__Problem to work on__: For each line of the data below, copy it if it holds the word "takes".

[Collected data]

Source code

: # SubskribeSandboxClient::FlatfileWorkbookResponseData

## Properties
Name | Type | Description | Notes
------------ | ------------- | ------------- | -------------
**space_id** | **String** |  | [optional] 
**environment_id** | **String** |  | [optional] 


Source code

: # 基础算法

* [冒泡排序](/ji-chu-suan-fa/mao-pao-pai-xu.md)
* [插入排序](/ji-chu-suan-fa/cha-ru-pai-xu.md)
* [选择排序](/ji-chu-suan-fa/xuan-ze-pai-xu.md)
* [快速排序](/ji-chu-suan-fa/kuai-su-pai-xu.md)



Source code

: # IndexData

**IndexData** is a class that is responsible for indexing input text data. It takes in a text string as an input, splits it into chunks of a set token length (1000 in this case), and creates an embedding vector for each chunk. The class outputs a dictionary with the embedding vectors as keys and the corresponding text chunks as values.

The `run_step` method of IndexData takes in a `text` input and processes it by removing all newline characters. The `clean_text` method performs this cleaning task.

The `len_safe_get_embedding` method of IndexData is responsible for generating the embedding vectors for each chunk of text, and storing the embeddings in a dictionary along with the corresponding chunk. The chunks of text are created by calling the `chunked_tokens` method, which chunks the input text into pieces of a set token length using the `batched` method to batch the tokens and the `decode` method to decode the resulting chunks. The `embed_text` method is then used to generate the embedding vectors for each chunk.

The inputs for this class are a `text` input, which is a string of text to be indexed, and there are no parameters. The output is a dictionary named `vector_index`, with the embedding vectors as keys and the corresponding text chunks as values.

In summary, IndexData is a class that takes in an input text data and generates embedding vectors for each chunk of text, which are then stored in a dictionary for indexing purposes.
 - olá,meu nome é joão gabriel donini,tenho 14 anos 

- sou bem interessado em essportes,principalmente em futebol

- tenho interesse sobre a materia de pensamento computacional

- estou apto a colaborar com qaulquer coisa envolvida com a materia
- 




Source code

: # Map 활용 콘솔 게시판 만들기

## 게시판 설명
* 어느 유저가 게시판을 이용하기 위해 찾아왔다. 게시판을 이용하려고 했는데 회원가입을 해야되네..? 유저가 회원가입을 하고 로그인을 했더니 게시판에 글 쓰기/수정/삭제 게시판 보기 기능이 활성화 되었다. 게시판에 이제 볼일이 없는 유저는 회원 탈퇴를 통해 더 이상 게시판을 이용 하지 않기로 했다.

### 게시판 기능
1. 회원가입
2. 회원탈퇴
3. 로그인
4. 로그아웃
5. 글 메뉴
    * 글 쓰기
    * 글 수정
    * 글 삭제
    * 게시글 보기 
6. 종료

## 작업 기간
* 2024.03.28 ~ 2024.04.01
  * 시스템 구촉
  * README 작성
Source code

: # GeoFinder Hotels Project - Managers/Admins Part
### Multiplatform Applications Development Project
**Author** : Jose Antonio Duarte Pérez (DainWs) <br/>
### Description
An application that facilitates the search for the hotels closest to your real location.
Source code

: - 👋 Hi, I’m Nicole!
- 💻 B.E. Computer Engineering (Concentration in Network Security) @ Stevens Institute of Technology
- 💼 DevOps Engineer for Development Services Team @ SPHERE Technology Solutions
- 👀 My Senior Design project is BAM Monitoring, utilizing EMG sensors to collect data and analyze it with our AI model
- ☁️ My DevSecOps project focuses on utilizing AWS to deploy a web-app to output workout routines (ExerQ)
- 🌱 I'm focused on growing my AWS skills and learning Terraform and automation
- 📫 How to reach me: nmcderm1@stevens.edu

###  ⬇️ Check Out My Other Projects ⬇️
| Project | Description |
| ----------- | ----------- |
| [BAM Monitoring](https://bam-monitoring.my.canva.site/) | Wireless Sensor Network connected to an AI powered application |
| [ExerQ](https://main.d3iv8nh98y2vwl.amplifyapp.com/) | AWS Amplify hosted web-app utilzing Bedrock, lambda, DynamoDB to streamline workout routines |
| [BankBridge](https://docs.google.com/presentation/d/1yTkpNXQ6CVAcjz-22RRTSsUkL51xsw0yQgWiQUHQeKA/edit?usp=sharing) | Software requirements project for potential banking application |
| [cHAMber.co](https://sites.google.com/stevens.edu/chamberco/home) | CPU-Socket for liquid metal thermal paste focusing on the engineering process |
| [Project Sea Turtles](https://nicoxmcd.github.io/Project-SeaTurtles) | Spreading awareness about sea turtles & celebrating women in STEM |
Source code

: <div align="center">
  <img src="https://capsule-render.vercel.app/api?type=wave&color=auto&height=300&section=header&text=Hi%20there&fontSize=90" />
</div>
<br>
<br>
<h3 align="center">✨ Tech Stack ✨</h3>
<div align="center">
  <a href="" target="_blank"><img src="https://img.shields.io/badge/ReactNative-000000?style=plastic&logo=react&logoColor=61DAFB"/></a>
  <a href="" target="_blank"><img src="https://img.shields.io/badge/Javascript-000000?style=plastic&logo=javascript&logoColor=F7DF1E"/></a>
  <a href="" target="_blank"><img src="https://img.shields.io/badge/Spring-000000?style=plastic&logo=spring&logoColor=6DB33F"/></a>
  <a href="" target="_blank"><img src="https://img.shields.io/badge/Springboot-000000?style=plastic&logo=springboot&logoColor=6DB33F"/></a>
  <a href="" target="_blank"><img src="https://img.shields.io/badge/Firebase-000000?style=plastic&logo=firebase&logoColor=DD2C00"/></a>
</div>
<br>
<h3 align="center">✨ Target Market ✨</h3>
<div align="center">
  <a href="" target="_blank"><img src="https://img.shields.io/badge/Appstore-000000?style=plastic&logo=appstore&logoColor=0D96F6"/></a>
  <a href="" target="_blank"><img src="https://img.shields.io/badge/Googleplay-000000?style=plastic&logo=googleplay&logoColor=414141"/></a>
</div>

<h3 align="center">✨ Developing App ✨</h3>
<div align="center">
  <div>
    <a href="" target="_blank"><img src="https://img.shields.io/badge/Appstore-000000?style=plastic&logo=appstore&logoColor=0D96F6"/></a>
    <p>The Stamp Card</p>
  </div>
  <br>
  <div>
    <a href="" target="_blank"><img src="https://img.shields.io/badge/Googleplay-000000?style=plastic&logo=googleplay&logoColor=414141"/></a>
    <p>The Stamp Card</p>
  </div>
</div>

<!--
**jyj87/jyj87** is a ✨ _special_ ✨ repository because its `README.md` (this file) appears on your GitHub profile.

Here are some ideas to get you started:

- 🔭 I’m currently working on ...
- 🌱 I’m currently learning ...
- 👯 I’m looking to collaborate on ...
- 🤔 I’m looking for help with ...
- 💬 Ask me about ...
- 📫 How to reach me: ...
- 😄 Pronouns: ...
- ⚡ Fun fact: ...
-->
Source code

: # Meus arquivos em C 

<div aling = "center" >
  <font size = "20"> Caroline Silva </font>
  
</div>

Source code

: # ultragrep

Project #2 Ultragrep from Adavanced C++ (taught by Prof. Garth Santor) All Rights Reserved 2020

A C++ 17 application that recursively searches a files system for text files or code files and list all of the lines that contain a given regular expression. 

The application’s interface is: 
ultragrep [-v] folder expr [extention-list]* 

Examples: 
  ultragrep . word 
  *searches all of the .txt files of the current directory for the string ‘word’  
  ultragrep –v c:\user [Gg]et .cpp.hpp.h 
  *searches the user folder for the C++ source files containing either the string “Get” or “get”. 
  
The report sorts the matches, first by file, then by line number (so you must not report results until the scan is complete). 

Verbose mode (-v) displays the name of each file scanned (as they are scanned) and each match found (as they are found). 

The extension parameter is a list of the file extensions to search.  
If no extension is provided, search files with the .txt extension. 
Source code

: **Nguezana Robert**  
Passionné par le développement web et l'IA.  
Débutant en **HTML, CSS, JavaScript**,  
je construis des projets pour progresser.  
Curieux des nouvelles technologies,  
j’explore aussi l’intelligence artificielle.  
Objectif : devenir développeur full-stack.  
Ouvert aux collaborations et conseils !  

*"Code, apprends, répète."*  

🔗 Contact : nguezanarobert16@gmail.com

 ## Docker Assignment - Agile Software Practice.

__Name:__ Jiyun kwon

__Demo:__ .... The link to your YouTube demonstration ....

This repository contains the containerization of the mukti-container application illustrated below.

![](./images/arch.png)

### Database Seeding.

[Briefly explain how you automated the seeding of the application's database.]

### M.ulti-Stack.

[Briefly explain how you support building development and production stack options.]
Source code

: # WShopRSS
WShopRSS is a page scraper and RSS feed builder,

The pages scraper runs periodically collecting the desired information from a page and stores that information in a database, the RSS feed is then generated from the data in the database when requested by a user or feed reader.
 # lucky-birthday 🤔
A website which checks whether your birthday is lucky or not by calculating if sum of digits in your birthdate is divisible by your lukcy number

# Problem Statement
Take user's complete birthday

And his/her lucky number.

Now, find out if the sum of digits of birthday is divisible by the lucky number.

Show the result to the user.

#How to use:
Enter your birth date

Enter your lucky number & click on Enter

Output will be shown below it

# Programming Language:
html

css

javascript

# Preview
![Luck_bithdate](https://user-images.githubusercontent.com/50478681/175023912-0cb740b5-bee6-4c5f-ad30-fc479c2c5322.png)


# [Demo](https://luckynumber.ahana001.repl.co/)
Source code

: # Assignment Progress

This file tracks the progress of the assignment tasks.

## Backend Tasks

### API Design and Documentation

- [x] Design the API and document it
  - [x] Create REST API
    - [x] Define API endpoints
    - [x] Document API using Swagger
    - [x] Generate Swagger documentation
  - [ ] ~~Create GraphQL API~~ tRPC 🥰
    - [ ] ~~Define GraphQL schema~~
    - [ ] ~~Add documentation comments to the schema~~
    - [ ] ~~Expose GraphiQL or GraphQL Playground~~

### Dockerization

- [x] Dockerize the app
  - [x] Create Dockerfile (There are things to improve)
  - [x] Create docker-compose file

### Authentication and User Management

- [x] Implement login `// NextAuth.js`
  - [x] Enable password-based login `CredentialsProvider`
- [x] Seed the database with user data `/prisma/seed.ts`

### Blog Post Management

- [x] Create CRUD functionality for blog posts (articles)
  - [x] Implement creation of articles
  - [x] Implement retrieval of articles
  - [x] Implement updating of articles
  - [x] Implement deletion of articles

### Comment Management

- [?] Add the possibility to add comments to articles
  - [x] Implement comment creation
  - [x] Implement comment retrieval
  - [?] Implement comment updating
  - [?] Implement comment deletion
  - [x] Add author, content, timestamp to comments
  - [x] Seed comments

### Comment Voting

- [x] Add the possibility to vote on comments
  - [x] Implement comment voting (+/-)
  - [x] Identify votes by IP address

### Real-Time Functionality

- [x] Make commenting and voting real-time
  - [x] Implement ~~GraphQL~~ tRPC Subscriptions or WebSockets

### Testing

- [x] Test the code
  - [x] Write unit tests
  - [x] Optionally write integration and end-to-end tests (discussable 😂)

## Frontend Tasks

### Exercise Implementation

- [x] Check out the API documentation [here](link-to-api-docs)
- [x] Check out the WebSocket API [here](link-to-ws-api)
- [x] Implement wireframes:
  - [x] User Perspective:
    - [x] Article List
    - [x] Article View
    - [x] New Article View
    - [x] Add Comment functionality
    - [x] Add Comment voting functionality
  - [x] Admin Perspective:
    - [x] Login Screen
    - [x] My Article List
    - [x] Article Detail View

__Answer section__:
**IndexData** is a class that is responsible for indexing input text data. It takes in a text string as an input, splits it into chunks of a set token length (1000 in this case), and creates an embedding vector for each chunk. The class outputs a dictionary with the embedding vectors as keys and the corresponding text chunks as values.
The `run_step` method of IndexData takes in a `text` input and processes it by removing all newline characters. The `clean_text` method performs this cleaning task.
In summary, IndexData is a class that takes in an input text data and generates embedding vectors for each chunk of text, which are then stored in a dictionary for indexing purposes.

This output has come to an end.